21. Turning to ground 1 and 2 which were inter-linked the judge recorded in the evidence and the Record of Proceedings that the appellant had saved £700. This was taken in oral evidence and the witness statement did not make mention of this. I do not find therefore that it can be shown that the judge has erred in this regard. Further, it is clear that the judge qualified his consideration of this money at [30] when he stated that the appellant had managed to save essentially to pay for his trip from Sudan to Libya and that this was a journey which took six days by car. The judge had in mind the amount of money that would allow the appellant to leave Sudan. The judge found that he saved up his money with a view to travelling abroad and that this was what the money was used for. Indeed the judge found that his reason for travelling to Libya appeared to be for economic reasons and not with a view to escaping ill-treatment. I find that there is no error in this regard. The judge found essentially that the money saved was money to assist his travel and this could have been directed towards accommodation.

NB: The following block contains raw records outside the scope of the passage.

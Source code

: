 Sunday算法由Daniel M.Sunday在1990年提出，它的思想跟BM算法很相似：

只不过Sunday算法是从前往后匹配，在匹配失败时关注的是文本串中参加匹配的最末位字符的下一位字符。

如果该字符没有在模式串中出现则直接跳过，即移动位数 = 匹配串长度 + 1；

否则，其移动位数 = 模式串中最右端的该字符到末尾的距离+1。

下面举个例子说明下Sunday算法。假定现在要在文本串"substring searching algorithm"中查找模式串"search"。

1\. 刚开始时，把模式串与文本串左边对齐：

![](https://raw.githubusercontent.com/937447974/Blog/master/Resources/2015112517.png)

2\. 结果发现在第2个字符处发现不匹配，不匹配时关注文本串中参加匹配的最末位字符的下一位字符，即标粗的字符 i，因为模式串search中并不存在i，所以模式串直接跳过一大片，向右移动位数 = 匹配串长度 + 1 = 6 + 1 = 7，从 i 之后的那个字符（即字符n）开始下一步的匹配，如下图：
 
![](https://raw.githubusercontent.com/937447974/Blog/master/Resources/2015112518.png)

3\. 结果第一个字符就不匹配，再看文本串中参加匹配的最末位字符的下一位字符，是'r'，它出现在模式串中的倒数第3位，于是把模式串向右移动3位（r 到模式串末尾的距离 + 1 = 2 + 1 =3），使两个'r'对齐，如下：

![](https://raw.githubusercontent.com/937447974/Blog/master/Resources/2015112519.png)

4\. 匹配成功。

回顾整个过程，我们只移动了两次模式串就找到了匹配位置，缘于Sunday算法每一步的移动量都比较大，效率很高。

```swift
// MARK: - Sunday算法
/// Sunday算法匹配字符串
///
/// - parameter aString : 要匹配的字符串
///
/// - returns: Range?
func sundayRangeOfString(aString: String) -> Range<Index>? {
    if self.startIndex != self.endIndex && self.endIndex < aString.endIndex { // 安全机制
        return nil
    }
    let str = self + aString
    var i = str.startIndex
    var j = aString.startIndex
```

22. With respect to ground 2, the judge found he was credible but found he was not perceived by the authorities as working with the JEM because of his ability to live for a period of 5 years until his departure without suffering ill treatment [28] and, in line with the country guidance, he found that non-Arabs from Darfur were not at risk. The judge incorporated into his reasoning the events that had occurred to the appellant during his life in Sudan but found that he was arrested, not only his skin colour, but also because of his homelessness and that he was released. The judge found this treatment, in the particular circumstances, essentially amounted to discrimination not persecution or a breach of Article 3.
23. I am not persuaded that the judge has made an error in his assessment or cumulative assessment such that the appellant was at risk on return. I find that there is no error of law which would make a material difference to the outcome and the decision shall stand.
Direction Regarding Anonymity – Rule 13 of the Tribunal Procedure (First-tier Tribunal) (Immigration and Asylum Chamber) Rules 2014
Unless and until a Tribunal or court directs otherwise, the appellant is granted anonymity. No report of these proceedings shall directly or indirectly identify him or any member of their family. This direction applies both to the appellant and to the respondent. Failure to comply with this direction could lead to contempt of court proceedings.